Fábio Porchat: o inimigo não é o politicamente correto, mas sim o racismo, machismo e homofobia

“O homem branco hétero chilica, levanta o dedo e diz: ‘eu posso fazer o que eu quiser’, e dá uma de hétero louca. É muito doido esse povo branco”, brincou o humorista. Veja o vídeo aqui

O humorista Fábio Porchat declarou, durante entrevista ao programa Roda Viva, da TV Cultura, que foi ao ar nesta segunda-feira (21), considerar triste “que alguns comediantes achem que o ‘politicamente correto’ é inimigo deles, e não o racismo, machismo, homofobia”.

Porchat, que diz se considerar um racista em desconstrução, afirmou que “quanto mais humoristas negros, mulheres, declaradamente gays tiverem em destaque, isso imediatamente faz com que esses comediantes que ainda querem lutar pela piada homofóbica, eles se constranjam”.

“É lógico que pode falar tudo, dentro da lei, pode fazer a piada que você quiser, mas você está escolhendo fazer essa piada. Onde tudo pode a responsabilidade aumenta. Acho triste que alguns comediantes achem que o ‘politicamente correto’ é inimigo deles, e não o racismo, machismo, homofobia”, declarou.

Porchat lembrou que “acima do politicamente correto tem o racismo, ele é que nosso inimigo, é nele que a gente tem que bater.

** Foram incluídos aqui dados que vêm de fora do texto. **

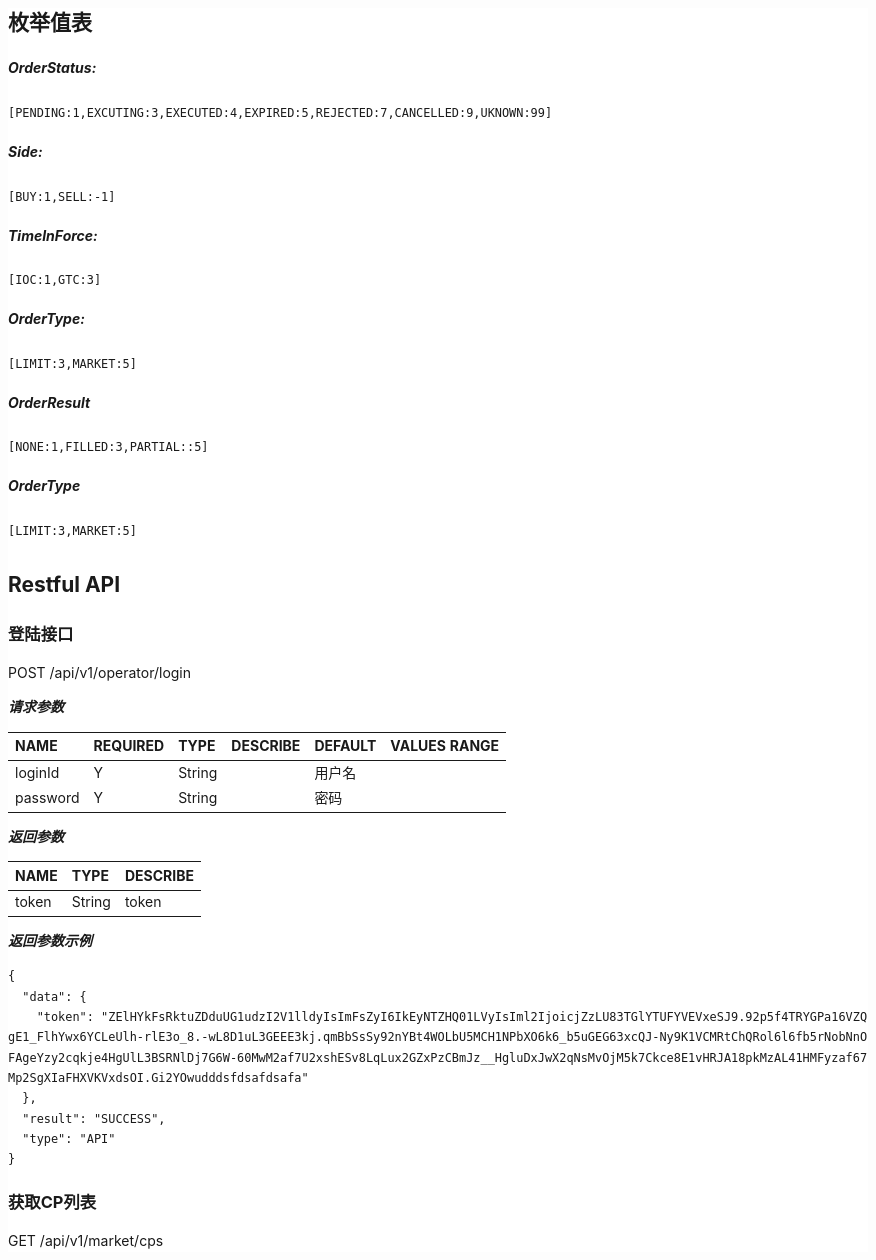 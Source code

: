 ## 枚举值表
##### OrderStatus:
    [PENDING:1,EXCUTING:3,EXECUTED:4,EXPIRED:5,REJECTED:7,CANCELLED:9,UKNOWN:99]

##### Side:
    [BUY:1,SELL:-1]

##### TimeInForce:
    [IOC:1,GTC:3]

##### OrderType:
    [LIMIT:3,MARKET:5]

##### OrderResult
    [NONE:1,FILLED:3,PARTIAL::5]

##### OrderType
    [LIMIT:3,MARKET:5]

## Restful API

### 登陆接口
POST /api/v1/operator/login  

***请求参数***

| NAME     | REQUIRED | TYPE   | DESCRIBE | DEFAULT | VALUES RANGE |  
|:---------|:---------|:-------|:---------|:--------|:-------------|  
| loginId  | Y        | String |          | 用户名   |             |  
| password | Y        | String |          | 密码     |             |  


***返回参数***

| NAME     | TYPE   | DESCRIBE |  
|:---------|:-------|:---------|  
| token    | String |   token  |  

***返回参数示例***
```
{
  "data": {
    "token": "ZElHYkFsRktuZDduUG1udzI2V1lldyIsImFsZyI6IkEyNTZHQ01LVyIsIml2IjoicjZzLU83TGlYTUFYVEVxeSJ9.92p5f4TRYGPa16VZQgE1_FlhYwx6YCLeUlh-rlE3o_8.-wL8D1uL3GEEE3kj.qmBbSsSy92nYBt4WOLbU5MCH1NPbXO6k6_b5uGEG63xcQJ-Ny9K1VCMRtChQRol6l6fb5rNobNnOFAgeYzy2cqkje4HgUlL3BSRNlDj7G6W-60MwM2af7U2xshESv8LqLux2GZxPzCBmJz__HgluDxJwX2qNsMvOjM5k7Ckce8E1vHRJA18pkMzAL41HMFyzaf67Mp2SgXIaFHXVKVxdsOI.Gi2YOwudddsfdsafdsafa"
  },
  "result": "SUCCESS",
  "type": "API"
}
```
### 获取CP列表
GET /api/v1/market/cps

Você pode fazer piada com preto, com gay, com mulher, mas que triste você propagar preconceitos, que triste você não evoluir enquanto sociedade, enquanto ser-humano, que triste você querer continuar humilhando e sacaneando e rindo na cara de uma pessoa que apanha muitas vezes literalmente por conta dessas piadas”.

“Eu acho que quando um comediante fala: ‘ah, mas o Mussum fazia piada’. Sério que em 2021, que já estamos, você tá querendo fazer a piada que em 1970 o Mussum fez? Esquece a piada que ele já fez, vamos fazer as piadas que ainda não foram feitas. E as piadas que não foram feitas não riem de gordo, negro, gay. As piadas que não foram feitas riem do racista e do homem branco hetero”, adverte.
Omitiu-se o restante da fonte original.